(REQUIRED WORK):
Could you print every record below exactly as it appears?

(EXCERPTED DATA):
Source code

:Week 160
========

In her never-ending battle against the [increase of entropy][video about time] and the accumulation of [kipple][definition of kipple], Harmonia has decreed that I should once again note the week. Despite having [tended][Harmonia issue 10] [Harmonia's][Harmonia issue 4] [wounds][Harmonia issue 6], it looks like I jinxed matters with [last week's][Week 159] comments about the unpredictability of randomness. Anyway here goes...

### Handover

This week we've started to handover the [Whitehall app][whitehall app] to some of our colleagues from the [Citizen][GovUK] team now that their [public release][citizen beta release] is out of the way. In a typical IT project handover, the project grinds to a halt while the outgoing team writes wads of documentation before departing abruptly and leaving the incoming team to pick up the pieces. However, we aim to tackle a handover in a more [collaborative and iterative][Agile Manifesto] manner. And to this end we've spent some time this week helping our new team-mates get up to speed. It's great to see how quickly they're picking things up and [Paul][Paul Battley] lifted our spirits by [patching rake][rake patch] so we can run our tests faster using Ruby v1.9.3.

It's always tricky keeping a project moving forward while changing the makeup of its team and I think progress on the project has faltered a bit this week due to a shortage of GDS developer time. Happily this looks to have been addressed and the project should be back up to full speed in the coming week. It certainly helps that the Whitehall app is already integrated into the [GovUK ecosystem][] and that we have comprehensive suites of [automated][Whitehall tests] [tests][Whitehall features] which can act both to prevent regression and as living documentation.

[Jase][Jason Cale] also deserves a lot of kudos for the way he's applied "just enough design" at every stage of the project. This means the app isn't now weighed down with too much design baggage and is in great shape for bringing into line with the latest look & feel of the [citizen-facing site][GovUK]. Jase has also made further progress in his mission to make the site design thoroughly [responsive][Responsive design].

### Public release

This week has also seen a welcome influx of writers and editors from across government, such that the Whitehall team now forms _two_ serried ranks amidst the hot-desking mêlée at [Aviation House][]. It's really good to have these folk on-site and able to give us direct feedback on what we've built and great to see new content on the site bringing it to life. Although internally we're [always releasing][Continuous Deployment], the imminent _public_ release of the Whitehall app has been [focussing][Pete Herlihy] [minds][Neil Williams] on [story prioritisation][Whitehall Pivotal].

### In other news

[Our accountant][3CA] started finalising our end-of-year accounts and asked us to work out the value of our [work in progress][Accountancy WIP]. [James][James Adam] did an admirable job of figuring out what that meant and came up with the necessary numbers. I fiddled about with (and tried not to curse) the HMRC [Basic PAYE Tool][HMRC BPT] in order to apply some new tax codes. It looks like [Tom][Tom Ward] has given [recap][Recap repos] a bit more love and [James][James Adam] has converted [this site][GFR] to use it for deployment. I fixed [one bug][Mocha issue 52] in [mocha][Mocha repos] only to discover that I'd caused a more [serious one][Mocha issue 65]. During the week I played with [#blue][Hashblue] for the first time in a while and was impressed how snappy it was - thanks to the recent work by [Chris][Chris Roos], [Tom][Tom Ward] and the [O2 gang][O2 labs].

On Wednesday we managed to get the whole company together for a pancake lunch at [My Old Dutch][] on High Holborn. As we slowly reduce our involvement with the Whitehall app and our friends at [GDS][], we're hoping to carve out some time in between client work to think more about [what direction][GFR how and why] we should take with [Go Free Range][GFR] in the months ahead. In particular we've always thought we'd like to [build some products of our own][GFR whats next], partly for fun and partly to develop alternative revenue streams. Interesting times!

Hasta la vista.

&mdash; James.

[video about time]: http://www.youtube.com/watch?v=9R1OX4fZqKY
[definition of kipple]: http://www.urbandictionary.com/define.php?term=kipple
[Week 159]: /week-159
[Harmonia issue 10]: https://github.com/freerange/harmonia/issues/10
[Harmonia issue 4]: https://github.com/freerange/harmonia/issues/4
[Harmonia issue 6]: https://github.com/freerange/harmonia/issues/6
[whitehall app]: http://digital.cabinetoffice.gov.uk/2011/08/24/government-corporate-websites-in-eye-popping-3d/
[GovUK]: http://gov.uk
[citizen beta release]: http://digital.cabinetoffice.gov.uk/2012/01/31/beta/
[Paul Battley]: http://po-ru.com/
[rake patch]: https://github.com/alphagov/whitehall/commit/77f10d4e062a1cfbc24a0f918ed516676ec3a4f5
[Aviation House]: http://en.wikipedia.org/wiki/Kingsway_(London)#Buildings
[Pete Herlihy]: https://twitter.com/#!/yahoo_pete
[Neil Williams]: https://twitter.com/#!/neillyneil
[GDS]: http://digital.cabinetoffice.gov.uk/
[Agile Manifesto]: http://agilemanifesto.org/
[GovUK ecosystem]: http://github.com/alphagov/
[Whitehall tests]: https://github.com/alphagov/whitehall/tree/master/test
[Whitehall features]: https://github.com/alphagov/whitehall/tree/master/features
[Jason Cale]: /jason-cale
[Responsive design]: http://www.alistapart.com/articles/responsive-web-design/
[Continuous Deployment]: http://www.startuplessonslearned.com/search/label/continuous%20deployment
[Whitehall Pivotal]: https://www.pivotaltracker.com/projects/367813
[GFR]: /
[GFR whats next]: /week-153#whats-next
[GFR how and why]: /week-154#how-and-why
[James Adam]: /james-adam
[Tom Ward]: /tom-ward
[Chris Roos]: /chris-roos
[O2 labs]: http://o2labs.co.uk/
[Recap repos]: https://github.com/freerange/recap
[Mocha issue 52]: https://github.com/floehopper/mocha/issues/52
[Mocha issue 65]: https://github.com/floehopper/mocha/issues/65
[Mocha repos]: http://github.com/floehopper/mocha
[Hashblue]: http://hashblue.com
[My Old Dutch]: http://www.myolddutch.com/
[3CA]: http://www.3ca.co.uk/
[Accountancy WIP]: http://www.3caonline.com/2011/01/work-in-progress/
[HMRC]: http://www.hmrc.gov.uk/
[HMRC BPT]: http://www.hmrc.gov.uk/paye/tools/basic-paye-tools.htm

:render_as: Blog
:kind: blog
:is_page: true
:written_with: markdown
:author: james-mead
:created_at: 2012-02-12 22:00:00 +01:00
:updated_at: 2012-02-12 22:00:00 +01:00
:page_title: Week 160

(RESULT FOR THIS TASK):
Source code

:Week 160
========

In her never-ending battle against the [increase of entropy][video about time] and the accumulation of [kipple][definition of kipple], Harmonia has decreed that I should once again note the week. Despite having [tended][Harmonia issue 10] [Harmonia's][Harmonia issue 4] [wounds][Harmonia issue 6], it looks like I jinxed matters with [last week's][Week 159] comments about the unpredictability of randomness. Anyway here goes...

### Handover

This week we've started to handover the [Whitehall app][whitehall app] to some of our colleagues from the [Citizen][GovUK] team now that their [public release][citizen beta release] is out of the way. In a typical IT project handover, the project grinds to a halt while the outgoing team writes wads of documentation before departing abruptly and leaving the incoming team to pick up the pieces. However, we aim to tackle a handover in a more [collaborative and iterative][Agile Manifesto] manner. And to this end we've spent some time this week helping our new team-mates get up to speed. It's great to see how quickly they're picking things up and [Paul][Paul Battley] lifted our spirits by [patching rake][rake patch] so we can run our tests faster using Ruby v1.9.3.

It's always tricky keeping a project moving forward while changing the makeup of its team and I think progress on the project has faltered a bit this week due to a shortage of GDS developer time. Happily this looks to have been addressed and the project should be back up to full speed in the coming week. It certainly helps that the Whitehall app is already integrated into the [GovUK ecosystem][] and that we have comprehensive suites of [automated][Whitehall tests] [tests][Whitehall features] which can act both to prevent regression and as living documentation.

[Jase][Jason Cale] also deserves a lot of kudos for the way he's applied "just enough design" at every stage of the project. This means the app isn't now weighed down with too much design baggage and is in great shape for bringing into line with the latest look & feel of the [citizen-facing site][GovUK]. Jase has also made further progress in his mission to make the site design thoroughly [responsive][Responsive design].

### Public release

This week has also seen a welcome influx of writers and editors from across government, such that the Whitehall team now forms _two_ serried ranks amidst the hot-desking mêlée at [Aviation House][]. It's really good to have these folk on-site and able to give us direct feedback on what we've built and great to see new content on the site bringing it to life. Although internally we're [always releasing][Continuous Deployment], the imminent _public_ release of the Whitehall app has been [focussing][Pete Herlihy] [minds][Neil Williams] on [story prioritisation][Whitehall Pivotal].

### In other news

[Our accountant][3CA] started finalising our end-of-year accounts and asked us to work out the value of our [work in progress][Accountancy WIP]. [James][James Adam] did an admirable job of figuring out what that meant and came up with the necessary numbers. I fiddled about with (and tried not to curse) the HMRC [Basic PAYE Tool][HMRC BPT] in order to apply some new tax codes. It looks like [Tom][Tom Ward] has given [recap][Recap repos] a bit more love and [James][James Adam] has converted [this site][GFR] to use it for deployment. I fixed [one bug][Mocha issue 52] in [mocha][Mocha repos] only to discover that I'd caused a more [serious one][Mocha issue 65]. During the week I played with [#blue][Hashblue] for the first time in a while and was impressed how snappy it was - thanks to the recent work by [Chris][Chris Roos], [Tom][Tom Ward] and the [O2 gang][O2 labs].

On Wednesday we managed to get the whole company together for a pancake lunch at [My Old Dutch][] on High Holborn. As we slowly reduce our involvement with the Whitehall app and our friends at [GDS][], we're hoping to carve out some time in between client work to think more about [what direction][GFR how and why] we should take with [Go Free Range][GFR] in the months ahead. In particular we've always thought we'd like to [build some products of our own][GFR whats next], partly for fun and partly to develop alternative revenue streams. Interesting times!

Hasta la vista.

&mdash; James.

[video about time]: http://www.youtube.com/watch?v=9R1OX4fZqKY
[definition of kipple]: http://www.urbandictionary.com/define.php?term=kipple
[Week 159]: /week-159
[Harmonia issue 10]: https://github.com/freerange/harmonia/issues/10
[Harmonia issue 4]: https://github.com/freerange/harmonia/issues/4
[Harmonia issue 6]: https://github.com/freerange/harmonia/issues/6
[whitehall app]: http://digital.cabinetoffice.gov.uk/2011/08/24/government-corporate-websites-in-eye-popping-3d/
[GovUK]: http://gov.uk
[citizen beta release]: http://digital.cabinetoffice.gov.uk/2012/01/31/beta/
[Paul Battley]: http://po-ru.com/
[rake patch]: https://github.com/alphagov/whitehall/commit/77f10d4e062a1cfbc24a0f918ed516676ec3a4f5
[Aviation House]: http://en.wikipedia.org/wiki/Kingsway_(London)#Buildings
[Pete Herlihy]: https://twitter.com/#!/yahoo_pete
[Neil Williams]: https://twitter.com/#!/neillyneil
[GDS]: http://digital.cabinetoffice.gov.uk/
[Agile Manifesto]: http://agilemanifesto.org/
[GovUK ecosystem]: http://github.com/alphagov/
[Whitehall tests]: https://github.com/alphagov/whitehall/tree/master/test
[Whitehall features]: https://github.com/alphagov/whitehall/tree/master/features
[Jason Cale]: /jason-cale
[Responsive design]: http://www.alistapart.com/articles/responsive-web-design/
[Continuous Deployment]: http://www.startuplessonslearned.com/search/label/continuous%20deployment
[Whitehall Pivotal]: https://www.pivotaltracker.com/projects/367813
[GFR]: /
[GFR whats next]: /week-153#whats-next
[GFR how and why]: /week-154#how-and-why
[James Adam]: /james-adam
[Tom Ward]: /tom-ward
[Chris Roos]: /chris-roos
[O2 labs]: http://o2labs.co.uk/
[Recap repos]: https://github.com/freerange/recap
[Mocha issue 52]: https://github.com/floehopper/mocha/issues/52
[Mocha issue 65]: https://github.com/floehopper/mocha/issues/65
[Mocha repos]: http://github.com/floehopper/mocha
[Hashblue]: http://hashblue.com
[My Old Dutch]: http://www.myolddutch.com/
[3CA]: http://www.3ca.co.uk/
[Accountancy WIP]: http://www.3caonline.com/2011/01/work-in-progress/
[HMRC]: http://www.hmrc.gov.uk/
[HMRC BPT]: http://www.hmrc.gov.uk/paye/tools/basic-paye-tools.htm

:render_as: Blog
:kind: blog
:is_page: true
:written_with: markdown
:author: james-mead
:created_at: 2012-02-12 22:00:00 +01:00
:updated_at: 2012-02-12 22:00:00 +01:00
:page_title: Week 160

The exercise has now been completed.